Cette semaine, France Inter vous propose de découvrir les relations entre État et religions à l'étranger. Direction l'Allemagne pour la première étape.

Église Saint-Nicolas à Berlin.
Église Saint-Nicolas à Berlin. © AFP / JOHN MACDOUGALL

"La France est une République indivisible, laïque, démocratique et sociale. Elle assure l'égalité devant la loi de tous les citoyens sans distinction d'origine, de race ou de religion. Elle respecte toutes les croyances". Voici l'article I de la Constitution française. Et à l'étranger ? Quelles sont par exemple les relations entre l'État allemands et les religions ?

Le contribuable mis à contribution

En Allemagne, les églises sont financées par le contribuable. Catholiques ou protestants, tous les Chrétiens baptisés sont soumis à l’impôt sur le culte : le Kirchensteuer. C'est une taxe d’environ 9% de l’impôt sur le revenu, prélevée par le fisc pour financer les Églises. Ce système est inscrit dans la loi fondamentale, il garantit un certain confort matériel aux institutions religieuses, qui perçoivent environ onze milliards d’euros par an.

"Les Églises ont davantage de responsabilités en Allemagne par rapport à d’autres pays où la séparation avec l’État est plus franche. Nous avons un contrat à remplir, la puissance publique attend donc de nous une contrepartie", explique Thomas Franken, juriste et administrateur de l’Église évangélique allemande à Berlin. "Les deux tiers de l’impôt sur le culte vont directement aux paroisses, qui interviennent dans de nombreux domaines comme l’éducation, la petite enfance - beaucoup ont leur propre crèche, mais aussi l’aide aux personnes âgées. Tout cela fait partie de notre mission", ajoute-t-il.

Maisons de retraites, hôpitaux, foyers pour sans-abri : la mission sociale de l’État allemand est donc en partie assumée par les Églises, qui gèrent des dizaines de milliers de structures. Les œuvres caritatives catholiques et protestantes - Caritas et Diakonie - emploient à elles seules plus d’un million de salariés en Allemagne.

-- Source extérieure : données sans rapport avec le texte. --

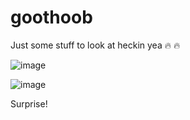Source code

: # goothoob
Just some stuff to look at heckin yea 🔥 🔥

![image](https://badgen.net/badge/hello/bobert/green?icon=github)

![image](https://user-images.githubusercontent.com/5520141/137040092-427c1f62-f8c5-41ee-a36c-80ea8b676bf6.png)

Surprise!

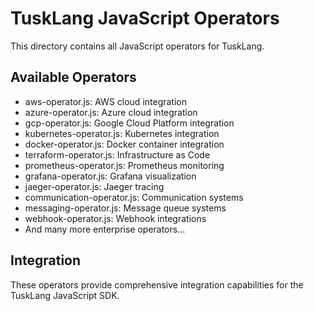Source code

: # TuskLang JavaScript Operators

This directory contains all JavaScript operators for TuskLang.

## Available Operators
- aws-operator.js: AWS cloud integration
- azure-operator.js: Azure cloud integration
- gcp-operator.js: Google Cloud Platform integration
- kubernetes-operator.js: Kubernetes integration
- docker-operator.js: Docker container integration
- terraform-operator.js: Infrastructure as Code
- prometheus-operator.js: Prometheus monitoring
- grafana-operator.js: Grafana visualization
- jaeger-operator.js: Jaeger tracing
- communication-operator.js: Communication systems
- messaging-operator.js: Message queue systems
- webhook-operator.js: Webhook integrations
- And many more enterprise operators...

## Integration
These operators provide comprehensive integration capabilities for the TuskLang JavaScript SDK.
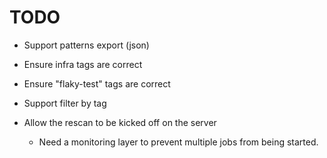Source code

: 
TODO
================

* Support patterns export (json)
* Ensure infra tags are correct
* Ensure "flaky-test" tags are correct
* Support filter by tag

* Allow the rescan to be kicked off on the server
    * Need a monitoring layer to prevent multiple jobs from being started.

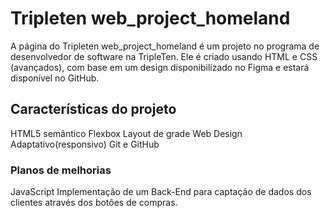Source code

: # Tripleten web_project_homeland

A página do Tripleten web_project_homeland é um projeto no programa de desenvolvedor de software na TripleTen. Ele é criado usando HTML e CSS (avançados), com base em um design disponibilizado no Figma e estará disponível no GitHub.

## Características do projeto

HTML5 semântico
Flexbox
Layout de grade
Web Design Adaptativo(responsivo)
Git e GitHub

### Planos de melhorias

JavaScript
Implementação de um Back-End para captação de dados dos clientes através dos botões de compras.
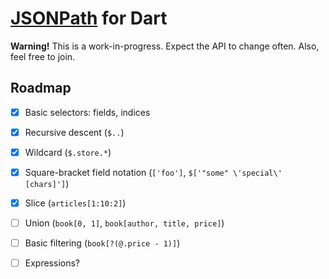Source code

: # [JSONPath] for Dart
**Warning!** This is a work-in-progress. Expect the API to change often. Also, feel free to join.

## Roadmap
- [x] Basic selectors: fields, indices
- [x] Recursive descent (`$..`)
- [x] Wildcard (`$.store.*`)
- [x] Square-bracket field notation (`['foo']`, `$['"some" \'special\' [chars]']`)
- [x] Slice (`articles[1:10:2]`)
- [ ] Union (`book[0, 1]`, `book[author, title, price]`)
- [ ] Basic filtering (`book[?(@.price - 1)]`)
- [ ] Expressions?


[JSONPath]: https://goessner.net/articles/JsonPath/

Un rôle capital pour gérer la crise des réfugiés

En pleine crise des réfugiés, les Églises ont donc un rôle à jouer. Par exemple, l'église protestante Saint-Siméon à Berlin est devenue, depuis deux ans, un point de rendez-vous pour de nombreux demandeurs d’asile, elle a d'ailleurs été rebaptisée l’église des réfugiés. Plusieurs centaines d’entre eux viennent ici chaque semaine comme dans un centre social.

"Nous sommes un lieu de rencontre avant tout. Les migrants peuvent venir ici pour être renseignés, sur le droit d’asile par exemple. Nous proposons aussi une aide médicale avec des médecins bénévoles", détaille Susanne Maur-Fritz, l’intendante de cette structure. "Nous faisons aussi de la formation – c’est un élément fondamental pour l’église luthérienne. Il y a des cours d’allemand et des cours d’alphabétisation, car certains arrivent en Allemagne sans même savoir lire ou écrire leur langue maternelle".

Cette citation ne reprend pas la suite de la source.